* What the task asks
Make a verbatim transcription of the records, without the pictures.

[Stored data]
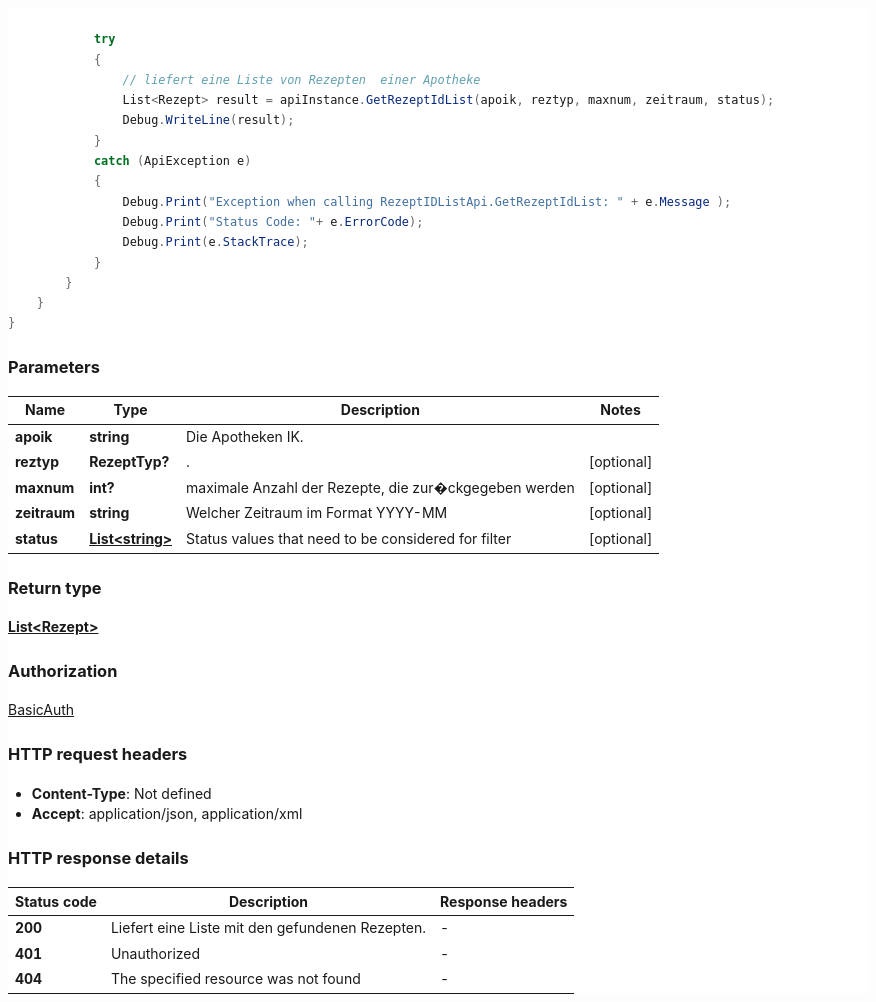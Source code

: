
 ```csharp

            try
            {
                // liefert eine Liste von Rezepten  einer Apotheke
                List<Rezept> result = apiInstance.GetRezeptIdList(apoik, reztyp, maxnum, zeitraum, status);
                Debug.WriteLine(result);
            }
            catch (ApiException e)
            {
                Debug.Print("Exception when calling RezeptIDListApi.GetRezeptIdList: " + e.Message );
                Debug.Print("Status Code: "+ e.ErrorCode);
                Debug.Print(e.StackTrace);
            }
        }
    }
}
```

### Parameters


Name | Type | Description  | Notes
------------- | ------------- | ------------- | -------------
 **apoik** | **string**| Die Apotheken IK. | 
 **reztyp** | **RezeptTyp?**| . | [optional] 
 **maxnum** | **int?**| maximale Anzahl der Rezepte, die zur�ckgegeben werden | [optional] 
 **zeitraum** | **string**| Welcher Zeitraum im Format YYYY-MM | [optional] 
 **status** | [**List&lt;string&gt;**](string.md)| Status values that need to be considered for filter | [optional] 

### Return type

[**List&lt;Rezept&gt;**](Rezept.md)

### Authorization

[BasicAuth](../README.md#BasicAuth)

### HTTP request headers

- **Content-Type**: Not defined
- **Accept**: application/json, application/xml


### HTTP response details
| Status code | Description | Response headers |
|-------------|-------------|------------------|
| **200** | Liefert eine Liste mit den gefundenen Rezepten. |  -  |
| **401** | Unauthorized |  -  |
| **404** | The specified resource was not found |  -  |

* Solution to this exercise
Source code

:
 ```csharp

            try
            {
                // liefert eine Liste von Rezepten  einer Apotheke
                List<Rezept> result = apiInstance.GetRezeptIdList(apoik, reztyp, maxnum, zeitraum, status);
                Debug.WriteLine(result);
            }
            catch (ApiException e)
            {
                Debug.Print("Exception when calling RezeptIDListApi.GetRezeptIdList: " + e.Message );
                Debug.Print("Status Code: "+ e.ErrorCode);
                Debug.Print(e.StackTrace);
            }
        }
    }
}
```

### Parameters


Name | Type | Description  | Notes
------------- | ------------- | ------------- | -------------
 **apoik** | **string**| Die Apotheken IK. | 
 **reztyp** | **RezeptTyp?**| . | [optional] 
 **maxnum** | **int?**| maximale Anzahl der Rezepte, die zur�ckgegeben werden | [optional] 
 **zeitraum** | **string**| Welcher Zeitraum im Format YYYY-MM | [optional] 
 **status** | [**List&lt;string&gt;**](string.md)| Status values that need to be considered for filter | [optional] 

### Return type

[**List&lt;Rezept&gt;**](Rezept.md)

### Authorization

[BasicAuth](../README.md#BasicAuth)

### HTTP request headers

- **Content-Type**: Not defined
- **Accept**: application/json, application/xml


### HTTP response details
| Status code | Description | Response headers |
|-------------|-------------|------------------|
| **200** | Liefert eine Liste mit den gefundenen Rezepten. |  -  |
| **401** | Unauthorized |  -  |
| **404** | The specified resource was not found |  -  |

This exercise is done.